Why Southerners are Portrayed as having better Manners

In whatever culture you live, you know that there are undercurrents and there are the obvious.  When you break down the basic culture, there are the subcultures.  The differences between northern and southern United States culture is one way our country’s subcultures collide.  Are southerners more polite?  Let’s look at the differences.

* The “yes, ma’am”, “no, sir” phenomenon.  One of the most glaring differences is the fact that southern children are still brought up to respond to their elders in this old-fashioned way.  Some people find it charming, some are insulted because it implies age.  The fact is that a young person can sound disrespectful saying “Yes, ma’am”, just as another can sound totally respectful saying a simple “Yes”.  Anyone who has tried to have a conversation with a teenager knows that.

* Wait your turn.  It does seem that in the South, people will step back to let others through rather than push forward.  This applies to waving someone on while driving, to waiting in a check-out line at the supermarket.  It may stem from the fact that it is traditionally so hot in the South, charging ahead, even if a person was late, was just not practical in the old days.  Now, it is so frowned upon as to be considered un-cool to be pushy.  If you are too pushy when you are young, you are not confident; when you are older, you don’t have any “home training”.

* Deference to elders.  Holding the door or offering to help with packages or any of the “going out of your way” things that are attributed to the South can also be found in other areas of the country.  However, older people will pause and give you a look if you do not do these things in the South.  The implied shaming with that look works wonders.  If the look doesn’t get you, an older person in the South just may go have a word with your mother.

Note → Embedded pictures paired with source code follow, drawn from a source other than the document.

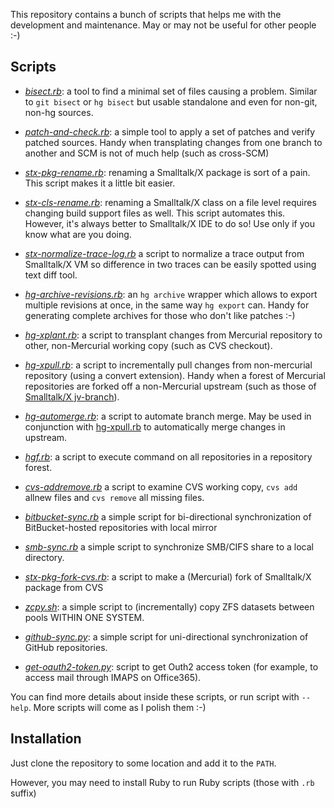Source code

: This repository contains a bunch of scripts that helps me with the development
and maintenance. May or may not be useful for other people :-)

Scripts
-------

* *[bisect.rb][1]*: a tool to find a minimal set of files causing a problem. Similar to `git bisect` or `hg bisect` but usable standalone and even for non-git, non-hg sources.

* *[patch-and-check.rb][2]*: a simple tool to apply a set of patches and verify patched sources. Handy when transplating changes from one branch to another and SCM is not of much help (such as cross-SCM)

* *[stx-pkg-rename.rb][3]*: renaming a Smalltalk/X package is sort of a pain. This script makes it a little bit easier.

* *[stx-cls-rename.rb][18]*: renaming a Smalltalk/X class on a file level requires changing build support files as well. This script automates this. However, it's always better to Smalltalk/X IDE to do so! Use only if you know what are you doing. 

* *[stx-normalize-trace-log.rb][10]* a script to normalize a trace output from Smalltalk/X VM so difference in two traces can be easily spotted using text diff tool. 

* *[hg-archive-revisions.rb][4]*: an `hg archive` wrapper which allows to export multiple revisions at once, in the same way `hg export` can. Handy for generating complete archives for those who don't like patches :-)

* *[hg-xplant.rb][5]*: a script to transplant changes from Mercurial repository to other, non-Mercurial working copy (such as CVS checkout).

* *[hg-xpull.rb][11]*: a script to incrementally pull changes from non-mercurial repository (using a convert extension). Handy when a forest of Mercurial repositories are forked off a non-Mercurial upstream (such as those of [Smalltalk/X jv-branch][12]).

* *[hg-automerge.rb][13]*: a script to automate branch merge. May be used in
conjunction with [hg-xpull.rb][11] to automatically merge changes in upstream.

* *[hgf.rb][14]*: a script to execute command on all repositories in a repository forest. 

* *[cvs-addremove.rb][6]* a script to examine  CVS working copy, `cvs add` allnew files and `cvs remove` all missing files.

* *[bitbucket-sync.rb][16]* a simple script for bi-directional synchronization of BitBucket-hosted repositories with local mirror

* *[smb-sync.rb][17]* a simple script to synchronize SMB/CIFS share to a local directory.

* *[stx-pkg-fork-cvs.rb][19]*: a script to make a (Mercurial) fork of Smalltalk/X package from CVS

* *[zcpy.sh][20]*: a simple script to (incrementally) copy ZFS datasets between pools WITHIN ONE SYSTEM.

* *[github-sync.py][21]*: a simple script for uni-directional synchronization of GitHub repositories.

* *[get-oauth2-token.py][22]*: script to get Outh2 access token (for example, to access mail through IMAPS on Office365).


You can find more details about inside these scripts, or run script with `--help`.
More scripts will come as I polish them :-)

Installation
------------

Just clone the repository to some location and add it to the `PATH`. 

However, you may need to install Ruby to run Ruby scripts (those with `.rb` suffix)

[1]: https://github.com/janvrany/scripts/blob/master/bisect.rb
[2]: https://github.com/janvrany/scripts/blob/master/patch-and-check.rb
[3]: https://github.com/janvrany/scripts/blob/master/stx-pkg-rename.rb
[4]: https://github.com/janvrany/scripts/blob/master/hg-archive-revisions.rb
[5]: https://github.com/janvrany/scripts/blob/master/hg-xplant.rb
[6]: https://github.com/janvrany/scripts/blob/master/cvs-addremove.rb
[10]: https://github.com/janvrany/scripts/blob/master/stx-normalize-trace-log.rb
[11]: https://github.com/janvrany/scripts/blob/master/hg-xpull.rb
[12]: https://swing.fit.cvut.cz/projects/stx-jv
[13]: https://github.com/janvrany/scripts/blob/master/hg-automerge.rb
[14]: https://github.com/janvrany/scripts/blob/master/hgf.rb
[16]: https://github.com/janvrany/scripts/blob/master/bitbucket-sync.rb
[17]: https://github.com/janvrany/scripts/blob/master/smb-sync.rb
[18]: https://github.com/janvrany/scripts/blob/master/stx-cls-rename.rb
[19]: https://github.com/janvrany/scripts/blob/master/stx-pkg-fork-cvs.rb
[20]: https://github.com/janvrany/scripts/blob/master/zcpy.sh
[21]: https://github.com/janvrany/scripts/blob/master/github-sync.py
[22]: https://github.com/janvrany/scripts/blob/master/get-oauth2-token.py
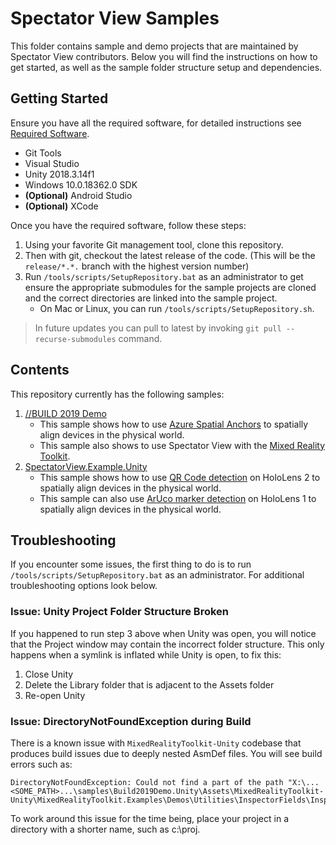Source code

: # Spectator View Samples

This folder contains sample and demo projects that are maintained by Spectator View contributors. Below you will find the instructions on how to get started, as well as the sample folder structure setup and dependencies.

## Getting Started

Ensure you have all the required software, for detailed instructions see [Required Software](../doc/SpectatorView.Setup.md).

- Git Tools
- Visual Studio
- Unity 2018.3.14f1
- Windows 10.0.18362.0 SDK
- __(Optional)__ Android Studio
- __(Optional)__ XCode

Once you have the required software, follow these steps:

1. Using your favorite Git management tool, clone this repository.
2. Then with git, checkout the latest release of the code. (This will be the `release/*.*.` branch with the highest version number)
3. Run `/tools/scripts/SetupRepository.bat` as an administrator to get ensure the appropriate submodules for the sample projects are cloned and the correct directories are linked into the sample project.
    - On Mac or Linux, you can run `/tools/scripts/SetupRepository.sh`.

> In future updates you can pull to latest by invoking `git pull --recurse-submodules` command.

## Contents

This repository currently has the following samples:

1. [//BUILD 2019 Demo](./Build2019Demo.Unity/README.md)
    - This sample shows how to use [Azure Spatial Anchors](https://azure.microsoft.com/en-us/services/spatial-anchors/) to spatially align devices in the physical world.
    - This sample also shows to use Spectator View with the [Mixed Reality Toolkit](http://aka.ms/mrtk).
2. [SpectatorView.Example.Unity](./SpectatorView.Example.Unity/README.md)
    - This sample shows how to use [QR Code detection](https://docs.microsoft.com/en-us/windows/mixed-reality/qr-code-tracking) on HoloLens 2 to spatially align devices in the physical world.
    - This sample can also use [ArUco marker detection](https://docs.opencv.org/master/d5/dae/tutorial_aruco_detection.html) on HoloLens 1 to spatially align devices in the physical world.

## Troubleshooting

If you encounter some issues, the first thing to do is to run `/tools/scripts/SetupRepository.bat` as an administrator. For additional troubleshooting options look below.

### __Issue:__ Unity Project Folder Structure Broken

If you happened to run step 3 above when Unity was open, you will notice that the Project window may contain the incorrect folder structure. This only happens when a symlink is inflated while Unity is open, to fix this:

1. Close Unity
2. Delete the Library folder that is adjacent to the Assets folder
3. Re-open Unity

### __Issue:__ DirectoryNotFoundException during Build

There is a known issue with `MixedRealityToolkit-Unity` codebase that produces build issues due to deeply nested AsmDef files. You will see build errors such as:

    DirectoryNotFoundException: Could not find a part of the path "X:\...<SOME_PATH>...\samples\Build2019Demo.Unity\Assets\MixedRealityToolkit-Unity\MixedRealityToolkit.Examples\Demos\Utilities\InspectorFields\Inspectors\MixedRealityToolkit.Examples.Demos.Utilities.InspectorFields.Inspectors.asmdef"

To work around this issue for the time being, place your project in a directory with a shorter name, such as c:\proj.
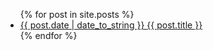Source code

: ---
---

<ul class="list pa0">
  {% for post in site.posts %}
  <li class="mv2">
    <a href="{{ site.url }}{{ post.url }}" class="db pv1 link blue hover-mid-gray">
      <time class="fr silver ttu">{{ post.date | date_to_string }} </time>
      {{ post.title }}
    </a>
  </li>
  {% endfor %}
</ul>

* Girls about boys.  One of the best ways to make one section of a culture act a certain way, is to teach the opposite sex to not to give them the time of day if they do not.  Girls in the South are taught from a young age that there are boys and then there are boys.  The bad boy who treats her in an off-hand manner may be attractive to look at, but most girls have been raised by their daddies that girls are of infinite worth, and that a boy had better realize that fact.  They are taught that the danger signs of a boy not worth her effort, range from not holding the car door to having the audacity to cuss in front of her mama. 

* Boys about girls.  Boys are taught that the kind of girl that you bring home to meet your family does not stay seated when an older person walks into the room, or laugh too loudly, or shrug and snap her gum when asked a question.  Boys in the South still think that a girl who gets in a fist-fight may be funny to watch, but unappealing to ask out on a date; and that they, in the words of Margaret Mitchell: “want a bad girl to have fun with and a good girl to marry”.  

* Undercurrents.  As previously stated, there are undercurrents in all cultures.  People in the South seem to go out of their way to be helpful, complimentary, and agreeable.  Some people from other regions find this to be disingenuous, or insincere.  It isn’t really.  It is felt to be only common courtesy to take the time to enquire about another’s family’s health, or say how good it is to see them, or invite them to come by the house.  Southerners are taught from the beginning that they can get the point across in subtle ways rather than blunt ones, and these are well-understood.  Other regions’ ways of being up-front and honest seem outrageously rude by contrast, when in fact they may be tongue-in-cheek and not to be taken seriously.

A lot about the South’s manners has to do with a stubborn clinging to a slower, small town way of life that is, to some, particularly charming.  It makes for subtle communication, reading between the lines, and minding your p’s and q’s around the old folks.  It also makes for people who actually do think that it is correct to make others feel at home, that the old gestures of politeness are valuable, and that quiet-spoken is better-spoken.

If you can get used to it, it sometimes rubs off on you forever.